The objectives of COMPACT were:
The creation of new knowledge in traditional areas, such as materials, manufacturing and design. The outcomes of these elements of the project would stand on their own, as with all EU-funded work.
Finite Element Method technology was needed to simulate the work in each area. New knowledge would be generated to extend the applicability of this technology and achieve greater accuracy in a three-dimensional context. A methodology would be researched and developed that enabled simulations from the three different areas to be integrated. This would enable the prediction of residual stress and distortion due to its redistribution through component design.
Knowledge-based process engineering would be used as a novel research philosophy. Work undertaken enabled the development of a knowledge-enabled process modelling (KEPE) methodology. Subsequently, a system would be developed, which would demonstrate the re-use of the knowledge gathered from the three areas of expertise. The system would then enable engineering compromises to be made in distortion management.

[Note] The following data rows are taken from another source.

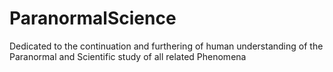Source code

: # ParanormalScience
Dedicated to the continuation and furthering of human understanding of the Paranormal and Scientific study of all related Phenomena 
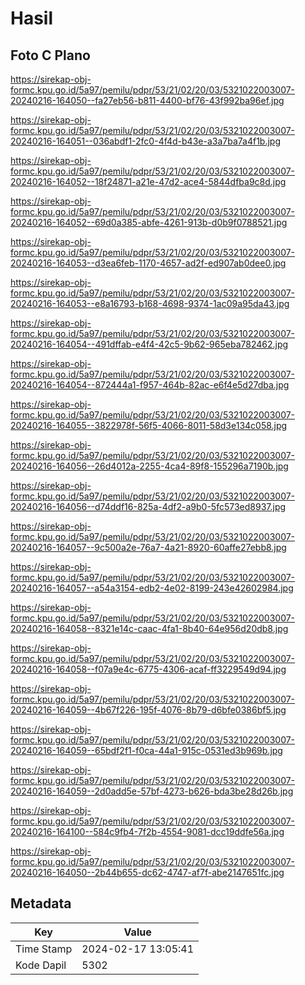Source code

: # Hasil

## Foto C Plano

https://sirekap-obj-formc.kpu.go.id/5a97/pemilu/pdpr/53/21/02/20/03/5321022003007-20240216-164050--fa27eb56-b811-4400-bf76-43f992ba96ef.jpg

https://sirekap-obj-formc.kpu.go.id/5a97/pemilu/pdpr/53/21/02/20/03/5321022003007-20240216-164051--036abdf1-2fc0-4f4d-b43e-a3a7ba7a4f1b.jpg

https://sirekap-obj-formc.kpu.go.id/5a97/pemilu/pdpr/53/21/02/20/03/5321022003007-20240216-164052--18f24871-a21e-47d2-ace4-5844dfba9c8d.jpg

https://sirekap-obj-formc.kpu.go.id/5a97/pemilu/pdpr/53/21/02/20/03/5321022003007-20240216-164052--69d0a385-abfe-4261-913b-d0b9f0788521.jpg

https://sirekap-obj-formc.kpu.go.id/5a97/pemilu/pdpr/53/21/02/20/03/5321022003007-20240216-164053--d3ea6feb-1170-4657-ad2f-ed907ab0dee0.jpg

https://sirekap-obj-formc.kpu.go.id/5a97/pemilu/pdpr/53/21/02/20/03/5321022003007-20240216-164053--e8a16793-b168-4698-9374-1ac09a95da43.jpg

https://sirekap-obj-formc.kpu.go.id/5a97/pemilu/pdpr/53/21/02/20/03/5321022003007-20240216-164054--491dffab-e4f4-42c5-9b62-965eba782462.jpg

https://sirekap-obj-formc.kpu.go.id/5a97/pemilu/pdpr/53/21/02/20/03/5321022003007-20240216-164054--872444a1-f957-464b-82ac-e6f4e5d27dba.jpg

https://sirekap-obj-formc.kpu.go.id/5a97/pemilu/pdpr/53/21/02/20/03/5321022003007-20240216-164055--3822978f-56f5-4066-8011-58d3e134c058.jpg

https://sirekap-obj-formc.kpu.go.id/5a97/pemilu/pdpr/53/21/02/20/03/5321022003007-20240216-164056--26d4012a-2255-4ca4-89f8-155296a7190b.jpg

https://sirekap-obj-formc.kpu.go.id/5a97/pemilu/pdpr/53/21/02/20/03/5321022003007-20240216-164056--d74ddf16-825a-4df2-a9b0-5fc573ed8937.jpg

https://sirekap-obj-formc.kpu.go.id/5a97/pemilu/pdpr/53/21/02/20/03/5321022003007-20240216-164057--9c500a2e-76a7-4a21-8920-60affe27ebb8.jpg

https://sirekap-obj-formc.kpu.go.id/5a97/pemilu/pdpr/53/21/02/20/03/5321022003007-20240216-164057--a54a3154-edb2-4e02-8199-243e42602984.jpg

https://sirekap-obj-formc.kpu.go.id/5a97/pemilu/pdpr/53/21/02/20/03/5321022003007-20240216-164058--8321e14c-caac-4fa1-8b40-64e956d20db8.jpg

https://sirekap-obj-formc.kpu.go.id/5a97/pemilu/pdpr/53/21/02/20/03/5321022003007-20240216-164058--f07a9e4c-6775-4306-acaf-ff3229549d94.jpg

https://sirekap-obj-formc.kpu.go.id/5a97/pemilu/pdpr/53/21/02/20/03/5321022003007-20240216-164059--4b67f226-195f-4076-8b79-d6bfe0386bf5.jpg

https://sirekap-obj-formc.kpu.go.id/5a97/pemilu/pdpr/53/21/02/20/03/5321022003007-20240216-164059--65bdf2f1-f0ca-44a1-915c-0531ed3b969b.jpg

https://sirekap-obj-formc.kpu.go.id/5a97/pemilu/pdpr/53/21/02/20/03/5321022003007-20240216-164059--2d0add5e-57bf-4273-b626-bda3be28d26b.jpg

https://sirekap-obj-formc.kpu.go.id/5a97/pemilu/pdpr/53/21/02/20/03/5321022003007-20240216-164100--584c9fb4-7f2b-4554-9081-dcc19ddfe56a.jpg

https://sirekap-obj-formc.kpu.go.id/5a97/pemilu/pdpr/53/21/02/20/03/5321022003007-20240216-164050--2b44b655-dc62-4747-af7f-abe2147651fc.jpg


## Metadata

| Key        | Value               |
| ---------- | ------------------- |
| Time Stamp | 2024-02-17 13:05:41 |
| Kode Dapil | 5302                |



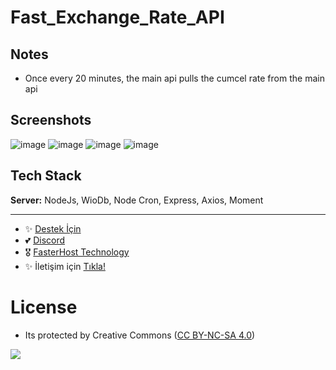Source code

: # Fast_Exchange_Rate_API

## Notes

- Once every 20 minutes, the main api pulls the cumcel rate from the main api

## Screenshots

![image](https://github.com/fastuptime/Fast_Exchange_Rate_API/assets/63351166/235cf70a-d50e-416d-b8d0-7a2ab718c01c)
![image](https://github.com/fastuptime/Fast_Exchange_Rate_API/assets/63351166/5ca5694e-90f4-46c4-a105-d869b3a15141)
![image](https://github.com/fastuptime/Fast_Exchange_Rate_API/assets/63351166/043f5ca4-7311-4f3c-850e-0206ce2add4e)
![image](https://github.com/fastuptime/Fast_Exchange_Rate_API/assets/63351166/f37e5c02-035a-4231-99b0-d4762188bc57)


## Tech Stack

**Server:** NodeJs, WioDb, Node Cron, Express, Axios, Moment

---
- ✨ [Destek İçin](https://fastuptime.com) <br>
- 💕 [Discord](https://fastuptime.com/discord)<br>
- 🎖️ [FasterHost Technology](https://fasterhost.tech/)<br>
- ✨ İletişim için [Tıkla!](mailto:fastuptime@gmail.com)<br>

# License
- Its protected by Creative Commons ([CC BY-NC-SA 4.0](https://creativecommons.org/licenses/by-nc-sa/4.0/))

<a href="https://creativecommons.org/licenses/by-nc-sa/4.0/" title="BYNCSA40"><img src="https://licensebuttons.net/l/by-nc-sa/4.0/88x31.png"></a>
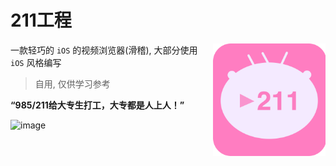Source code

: # 211工程

<img src="./design/dan211_round.png" width="180" align="right">

一款轻巧的 `iOS` 的视频浏览器(滑稽), 大部分使用 `iOS` 风格编写

> 自用, 仅供学习参考

**“985/211给大专生打工，大专都是人上人！”**

![image](https://user-images.githubusercontent.com/45585937/159450722-cb4c0aee-c531-452f-b277-ccfdc23b9f64.png)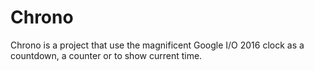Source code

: # Chrono
Chrono is a project that use the magnificent Google I/O 2016 clock as a countdown, a counter or to show current time.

The work would eventually allow cost savings to be made in manufacturing through the minimisation of 'scrap', repair, concessions and the expensive re-processing of aluminium. By looking at design in the light of residual stress, it was expected that the design work would enable engineers to optimise geometrical shapes and produce lighter components and thus, lighter aircraft.
It is estimated that tens of millions of euros are spent every year in an attempt to either avoid or remedy the distortion in components. Part distortion is a function of residual stress and is caused by the complex relationships between material processing, component design and manufacture. The work programme was developed around these three fundamental streams of research and consequently adopted a truly concurrent approach. Two further research streams enabled the bulk of research findings to be effectively applied to problem solving. Research would then be used to gain a greater degree of understanding across the engineering disciplines and create a knowledge base using a process-orientated approach. Finite element modelling was used to develop three-dimensional functionality that would enable multidisciplinary simulations to be made. The knowledge integration work used this technology in order to assist or guide cross-functional engineering teams in the decision-making process.

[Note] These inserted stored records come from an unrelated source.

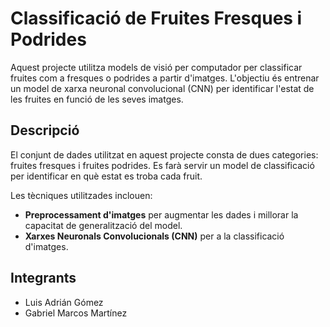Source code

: # Classificació de Fruites Fresques i Podrides

Aquest projecte utilitza models de visió per computador per classificar fruites com a fresques o podrides a partir d'imatges. L'objectiu és entrenar un model de xarxa neuronal convolucional (CNN) per identificar l'estat de les fruites en funció de les seves imatges.

## Descripció

El conjunt de dades utilitzat en aquest projecte consta de dues categories: fruites fresques i fruites podrides. Es farà servir un model de classificació per identificar en què estat es troba cada fruit.

Les tècniques utilitzades inclouen:
- **Preprocessament d'imatges** per augmentar les dades i millorar la capacitat de generalització del model.
- **Xarxes Neuronals Convolucionals (CNN)** per a la classificació d'imatges.

## Integrants
- Luis Adrián Gómez
- Gabriel Marcos Martínez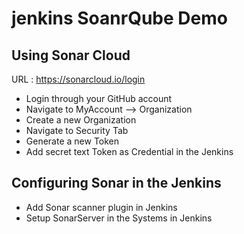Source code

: # jenkins SoanrQube Demo


## Using Sonar Cloud

URL : https://sonarcloud.io/login

- Login through your GitHub account
- Navigate to MyAccount --> Organization
- Create a new Organization
- Navigate to Security Tab
- Generate a new Token
- Add secret text Token as Credential in the Jenkins


## Configuring Sonar in the Jenkins

- Add Sonar scanner plugin in Jenkins
- Setup SonarServer in the Systems in Jenkins

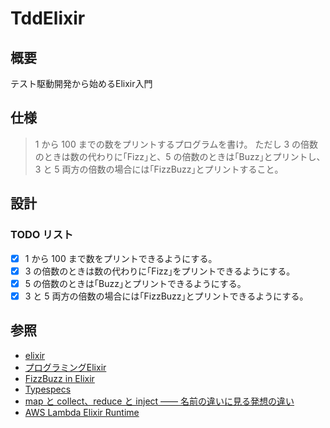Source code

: # TddElixir

## 概要

テスト駆動開発から始めるElixir入門

## 仕様

> 1 から 100 までの数をプリントするプログラムを書け。
> ただし 3 の倍数のときは数の代わりに｢Fizz｣と、5 の倍数のときは｢Buzz｣とプリントし、3 と 5 両方の倍数の場合には｢FizzBuzz｣とプリントすること。

## 設計

### TODO リスト

- [x] 1 から 100 まで数をプリントできるようにする。
- [x] 3 の倍数のときは数の代わりに｢Fizz｣をプリントできるようにする。
- [x] 5 の倍数のときは｢Buzz｣とプリントできるようにする。
- [x] 3 と 5 両方の倍数の場合には｢FizzBuzz｣とプリントできるようにする。

## 参照

- [elixir](https://elixir-lang.org/)
- [プログラミングElixir](https://www.amazon.co.jp/dp/B01KFCXP04/ref=dp-kindle-redirect?_encoding=UTF8&btkr=1)
- [FizzBuzz in Elixir](https://sublimecoding.com/fizzbuzz-in-elixir/)
- [Typespecs](https://hexdocs.pm/elixir/typespecs.html)
- [map と collect、reduce と inject ―― 名前の違いに見る発想の違い](https://magazine.rubyist.net/articles/0038/0038-MapAndCollect.html#fnref:5)
- [AWS Lambda Elixir Runtime](https://github.com/aws-samples/aws-lambda-elixir-runtime)
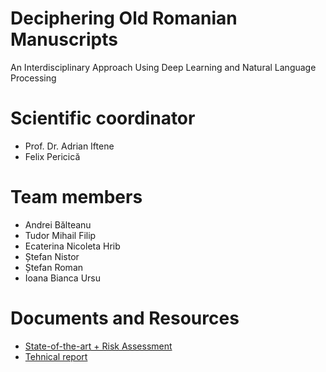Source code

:# Deciphering Old Romanian Manuscripts
An Interdisciplinary Approach Using Deep Learning and Natural Language Processing

# Scientific coordinator 
- Prof. Dr. Adrian Iftene
- Felix Pericică

# Team members
- Andrei Bălteanu
- Tudor Mihail Filip
- Ecaterina Nicoleta Hrib
- Ștefan Nistor
- Ștefan Roman
- Ioana Bianca Ursu

# Documents and Resources
- [State-of-the-art + Risk Assessment](https://docs.google.com/document/d/1DDBpgz3gNW57hlS05ogwZ1Yii4meucEgetBLj5s9WPs/edit?usp=sharing)
- [Tehnical report](https://docs.google.com/document/d/1zNjN4TXwo3Ne5D5_wOm7lqXfD6NtRLK8p27w1DmU6HI/edit?usp=sharing)
    
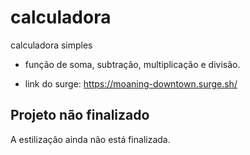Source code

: # calculadora
calculadora simples

- função de soma, subtração, multiplicação e divisão. 

* link do surge: https://moaning-downtown.surge.sh/

## Projeto não finalizado
A estilização ainda não está finalizada. 
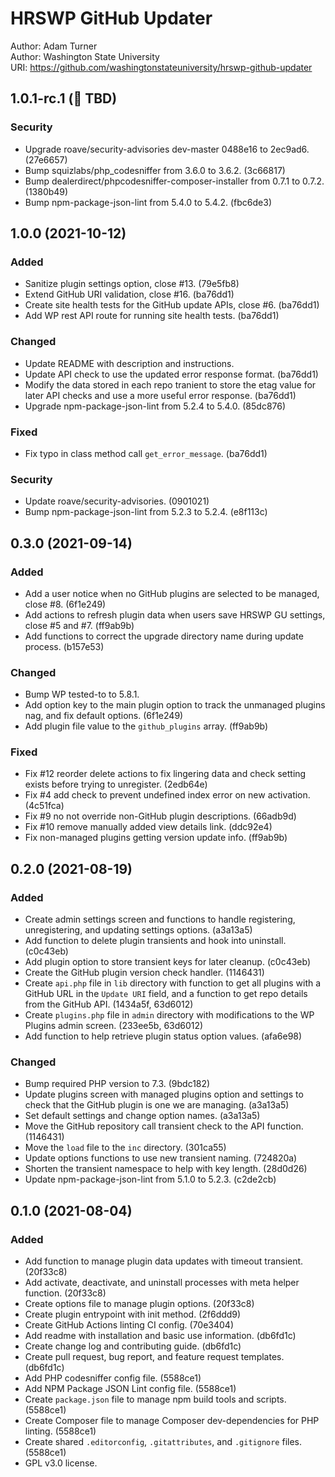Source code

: # HRSWP GitHub Updater

Author: Adam Turner  
Author: Washington State University  
URI: https://github.com/washingtonstateuniversity/hrswp-github-updater

<!--
Changelog formatting (https://keepachangelog.com/en/1.0.0/):

## Major.MinorAddorDeprec.Bugfix YYYY-MM-DD

### Added (for new features.)
### Changed (for changes in existing functionality.)
### Deprecated (for soon-to-be removed features.)
### Removed (for now removed features.)
### Fixed (for any bug fixes.)
### Security (in case of vulnerabilities.)
-->

## 1.0.1-rc.1 (:construction: TBD)

### Security

- Upgrade roave/security-advisories dev-master 0488e16 to 2ec9ad6. (27e6657)
- Bump squizlabs/php_codesniffer from 3.6.0 to 3.6.2. (3c66817)
- Bump dealerdirect/phpcodesniffer-composer-installer from 0.7.1 to 0.7.2. (1380b49)
- Bump npm-package-json-lint from 5.4.0 to 5.4.2. (fbc6de3)

## 1.0.0 (2021-10-12)

### Added

- Sanitize plugin settings option, close #13. (79e5fb8)
- Extend GitHub URI validation, close #16. (ba76dd1)
- Create site health tests for the GitHub update APIs, close #6. (ba76dd1)
- Add WP rest API route for running site health tests. (ba76dd1)

### Changed

- Update README with description and instructions.
- Update API check to use the updated error response format. (ba76dd1)
- Modify the data stored in each repo tranient to store the etag value for later API checks and use a more useful error response. (ba76dd1)
- Upgrade npm-package-json-lint from 5.2.4 to 5.4.0. (85dc876)

### Fixed

- Fix typo in class method call `get_error_message`. (ba76dd1)

### Security

- Update roave/security-advisories. (0901021)
- Bump npm-package-json-lint from 5.2.3 to 5.2.4. (e8f113c)

## 0.3.0 (2021-09-14)

### Added

- Add a user notice when no GitHub plugins are selected to be managed, close #8. (6f1e249)
- Add actions to refresh plugin data when users save HRSWP GU settings, close #5 and #7. (ff9ab9b)
- Add functions to correct the upgrade directory name during update process. (b157e53)

### Changed

- Bump WP tested-to to 5.8.1.
- Add option key to the main plugin option to track the unmanaged plugins nag, and fix default options. (6f1e249)
- Add plugin file value to the `github_plugins` array. (ff9ab9b)

### Fixed

- Fix #12 reorder delete actions to fix lingering data and check setting exists before trying to unregister. (2edb64e)
- Fix #4 add check to prevent undefined index error on new activation. (4c51fca)
- Fix #9 no not override non-GitHub plugin descriptions. (66adb9d)
- Fix #10 remove manually added view details link. (ddc92e4)
- Fix non-managed plugins getting version update info. (ff9ab9b)

## 0.2.0 (2021-08-19)

### Added

- Create admin settings screen and functions to handle registering, unregistering, and updating settings options. (a3a13a5)
- Add function to delete plugin transients and hook into uninstall. (c0c43eb)
- Add plugin option to store transient keys for later cleanup. (c0c43eb)
- Create the GitHub plugin version check handler. (1146431)
- Create `api.php` file in `lib` directory with function to get all plugins with a GitHub URL in the `Update URI` field, and a function to get repo details from the GitHub API. (1434a5f, 63d6012)
- Create `plugins.php` file in `admin` directory with modifications to the WP Plugins admin screen. (233ee5b, 63d6012)
- Add function to help retrieve plugin status option values. (afa6e98)

### Changed

- Bump required PHP version to 7.3. (9bdc182)
- Update plugins screen with managed plugins option and settings to check that the GitHub plugin is one we are managing. (a3a13a5)
- Set default settings and change option names. (a3a13a5)
- Move the GitHub repository call transient check to the API function. (1146431)
- Move the `load` file to the `inc` directory. (301ca55)
- Update options functions to use new transient naming. (724820a)
- Shorten the transient namespace to help with key length. (28d0d26)
- Update npm-package-json-lint from 5.1.0 to 5.2.3. (c2de2cb)

## 0.1.0 (2021-08-04)

### Added

- Add function to manage plugin data updates with timeout transient. (20f33c8)
- Add activate, deactivate, and uninstall processes with meta helper function. (20f33c8)
- Create options file to manage plugin options. (20f33c8)
- Create plugin entrypoint with init method. (2f6ddd9)
- Create GitHub Actions linting CI config. (70e3404)
- Add readme with installation and basic use information. (db6fd1c)
- Create change log and contributing guide. (db6fd1c)
- Create pull request, bug report, and feature request templates. (db6fd1c)
- Add PHP codesniffer config file. (5588ce1)
- Add NPM Package JSON Lint config file. (5588ce1)
- Create `package.json` file to manage npm build tools and scripts. (5588ce1)
- Create Composer file to manage Composer dev-dependencies for PHP linting. (5588ce1)
- Create shared `.editorconfig`, `.gitattributes`, and `.gitignore` files. (5588ce1)
- GPL v3.0 license.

The project was divided into 9 different work packages (WP), with each package having a specific objective. Two WP's were support work packages: WP1 (Project coordination, exploitation plan and dissemination) and WP6 (Knowledge Integration). The 7 other Work Packages were research targeted: WP2a (Materials - Effect of material processing parameters on RS), WP2b (Materials - RS determination methods), WP3a (Manufacturing - Machining), WP3b (Manufacturing - Bending), WP3c (Manufacturing - Post machining processes), WP4 (Through process Finite Element modelling) and WP5 (Effect of design on part distortion).
Funding
Results
The expected results were:
- Cost savings to be made in manufacturing through the minimisation of 'scrap';
- Repair, concessions and the expensive re-processing of aluminium;
- In the light of residual stress, it was expected that the design work would enable engineers to optimise geometrical shapes and produce lighter components and thus lighter aircraft.